## EXERCISE PROMPT
The records are to be repeated exactly, and any images in them are to be dropped.

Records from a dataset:
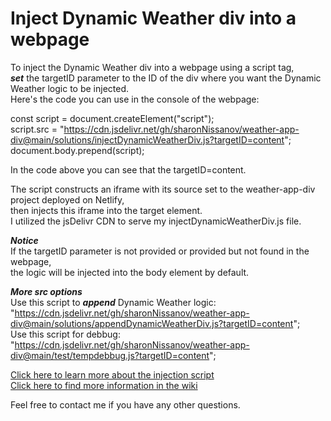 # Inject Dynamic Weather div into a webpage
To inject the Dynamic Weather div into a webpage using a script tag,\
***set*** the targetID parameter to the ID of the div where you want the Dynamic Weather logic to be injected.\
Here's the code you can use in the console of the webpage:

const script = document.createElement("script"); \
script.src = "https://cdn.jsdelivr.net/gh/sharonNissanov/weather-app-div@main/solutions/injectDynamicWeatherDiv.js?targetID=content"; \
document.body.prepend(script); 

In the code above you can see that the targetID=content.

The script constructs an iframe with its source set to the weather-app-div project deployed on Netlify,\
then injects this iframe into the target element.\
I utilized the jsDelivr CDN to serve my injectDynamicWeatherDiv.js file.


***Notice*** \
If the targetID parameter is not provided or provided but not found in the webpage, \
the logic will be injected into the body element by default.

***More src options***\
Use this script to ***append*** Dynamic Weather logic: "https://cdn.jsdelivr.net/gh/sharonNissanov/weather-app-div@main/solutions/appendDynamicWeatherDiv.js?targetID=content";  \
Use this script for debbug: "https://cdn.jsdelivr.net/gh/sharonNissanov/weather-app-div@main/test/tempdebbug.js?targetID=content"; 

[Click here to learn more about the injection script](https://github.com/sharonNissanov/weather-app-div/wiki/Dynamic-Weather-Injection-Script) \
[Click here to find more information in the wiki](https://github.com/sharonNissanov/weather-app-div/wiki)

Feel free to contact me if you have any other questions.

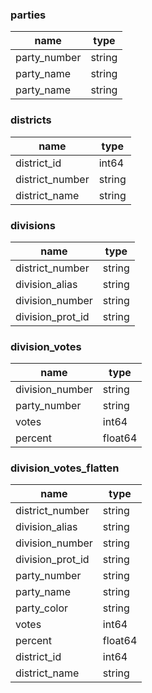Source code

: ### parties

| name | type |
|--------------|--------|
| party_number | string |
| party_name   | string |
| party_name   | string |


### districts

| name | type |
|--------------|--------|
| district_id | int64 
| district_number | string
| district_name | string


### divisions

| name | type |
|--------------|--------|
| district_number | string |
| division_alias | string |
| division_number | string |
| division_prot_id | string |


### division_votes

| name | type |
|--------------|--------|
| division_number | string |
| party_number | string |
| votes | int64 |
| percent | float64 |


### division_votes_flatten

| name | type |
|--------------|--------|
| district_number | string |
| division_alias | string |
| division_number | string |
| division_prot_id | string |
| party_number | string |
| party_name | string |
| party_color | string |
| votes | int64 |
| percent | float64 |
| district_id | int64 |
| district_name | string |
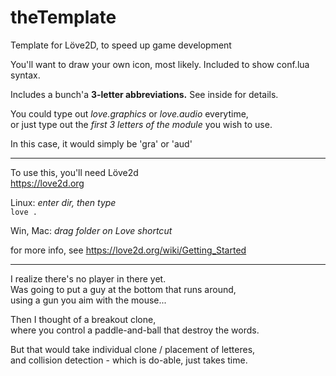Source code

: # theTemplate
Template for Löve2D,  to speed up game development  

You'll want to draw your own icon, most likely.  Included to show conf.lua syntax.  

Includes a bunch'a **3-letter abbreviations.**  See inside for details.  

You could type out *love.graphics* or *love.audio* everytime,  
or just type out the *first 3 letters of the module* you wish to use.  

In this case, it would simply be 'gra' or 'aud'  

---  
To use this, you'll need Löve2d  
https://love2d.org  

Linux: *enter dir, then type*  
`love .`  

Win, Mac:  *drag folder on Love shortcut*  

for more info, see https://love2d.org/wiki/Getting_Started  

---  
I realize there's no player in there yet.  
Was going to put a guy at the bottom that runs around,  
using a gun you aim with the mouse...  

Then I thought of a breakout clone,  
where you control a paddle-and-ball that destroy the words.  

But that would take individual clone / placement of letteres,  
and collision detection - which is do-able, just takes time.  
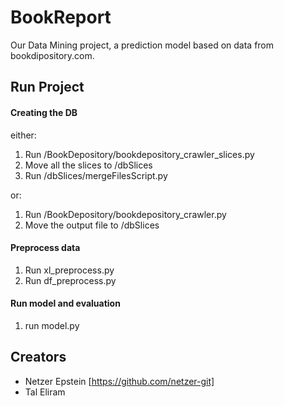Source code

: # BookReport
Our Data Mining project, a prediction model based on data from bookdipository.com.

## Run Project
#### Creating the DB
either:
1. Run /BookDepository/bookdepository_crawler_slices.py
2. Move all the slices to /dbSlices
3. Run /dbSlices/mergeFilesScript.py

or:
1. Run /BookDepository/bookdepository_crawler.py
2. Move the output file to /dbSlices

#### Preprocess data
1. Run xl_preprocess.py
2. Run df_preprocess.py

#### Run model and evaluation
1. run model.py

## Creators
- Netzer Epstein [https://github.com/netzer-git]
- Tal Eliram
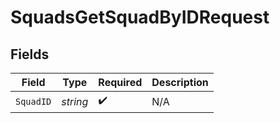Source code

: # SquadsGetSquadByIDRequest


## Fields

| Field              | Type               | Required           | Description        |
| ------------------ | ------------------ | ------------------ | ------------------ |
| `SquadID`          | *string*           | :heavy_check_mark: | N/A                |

## FINISHED EXERCISE
 # Inject Dynamic Weather div into a webpage
To inject the Dynamic Weather div into a webpage using a script tag,\
***set*** the targetID parameter to the ID of the div where you want the Dynamic Weather logic to be injected.\
Here's the code you can use in the console of the webpage:

const script = document.createElement("script"); \
script.src = "https://cdn.jsdelivr.net/gh/sharonNissanov/weather-app-div@main/solutions/injectDynamicWeatherDiv.js?targetID=content"; \
document.body.prepend(script); 

In the code above you can see that the targetID=content.

The script constructs an iframe with its source set to the weather-app-div project deployed on Netlify,\
then injects this iframe into the target element.\
I utilized the jsDelivr CDN to serve my injectDynamicWeatherDiv.js file.


***Notice*** \
If the targetID parameter is not provided or provided but not found in the webpage, \
the logic will be injected into the body element by default.

***More src options***\
Use this script to ***append*** Dynamic Weather logic: "https://cdn.jsdelivr.net/gh/sharonNissanov/weather-app-div@main/solutions/appendDynamicWeatherDiv.js?targetID=content";  \
Use this script for debbug: "https://cdn.jsdelivr.net/gh/sharonNissanov/weather-app-div@main/test/tempdebbug.js?targetID=content"; 

[Click here to learn more about the injection script](https://github.com/sharonNissanov/weather-app-div/wiki/Dynamic-Weather-Injection-Script) \
[Click here to find more information in the wiki](https://github.com/sharonNissanov/weather-app-div/wiki)

Feel free to contact me if you have any other questions.

Source code

: ### parties

| name | type |
|--------------|--------|
| party_number | string |
| party_name   | string |
| party_name   | string |


### districts

| name | type |
|--------------|--------|
| district_id | int64 
| district_number | string
| district_name | string


### divisions

| name | type |
|--------------|--------|
| district_number | string |
| division_alias | string |
| division_number | string |
| division_prot_id | string |


### division_votes

| name | type |
|--------------|--------|
| division_number | string |
| party_number | string |
| votes | int64 |
| percent | float64 |


### division_votes_flatten

| name | type |
|--------------|--------|
| district_number | string |
| division_alias | string |
| division_number | string |
| division_prot_id | string |
| party_number | string |
| party_name | string |
| party_color | string |
| votes | int64 |
| percent | float64 |
| district_id | int64 |
| district_name | string |
Source code

: # theTemplate
Template for Löve2D,  to speed up game development  

You'll want to draw your own icon, most likely.  Included to show conf.lua syntax.  

Includes a bunch'a **3-letter abbreviations.**  See inside for details.  

You could type out *love.graphics* or *love.audio* everytime,  
or just type out the *first 3 letters of the module* you wish to use.  

In this case, it would simply be 'gra' or 'aud'  

---  
To use this, you'll need Löve2d  
https://love2d.org  

Linux: *enter dir, then type*  
`love .`  

Win, Mac:  *drag folder on Love shortcut*  

for more info, see https://love2d.org/wiki/Getting_Started  

---  
I realize there's no player in there yet.  
Was going to put a guy at the bottom that runs around,  
using a gun you aim with the mouse...  

Then I thought of a breakout clone,  
where you control a paddle-and-ball that destroy the words.  

But that would take individual clone / placement of letteres,  
and collision detection - which is do-able, just takes time.  
Source code

: # BookReport
Our Data Mining project, a prediction model based on data from bookdipository.com.

## Run Project
#### Creating the DB
either:
1. Run /BookDepository/bookdepository_crawler_slices.py
2. Move all the slices to /dbSlices
3. Run /dbSlices/mergeFilesScript.py

or:
1. Run /BookDepository/bookdepository_crawler.py
2. Move the output file to /dbSlices

#### Preprocess data
1. Run xl_preprocess.py
2. Run df_preprocess.py

#### Run model and evaluation
1. run model.py

## Creators
- Netzer Epstein [https://github.com/netzer-git]
- Tal Eliram
Source code

: # SquadsGetSquadByIDRequest


## Fields

| Field              | Type               | Required           | Description        |
| ------------------ | ------------------ | ------------------ | ------------------ |
| `SquadID`          | *string*           | :heavy_check_mark: | N/A                |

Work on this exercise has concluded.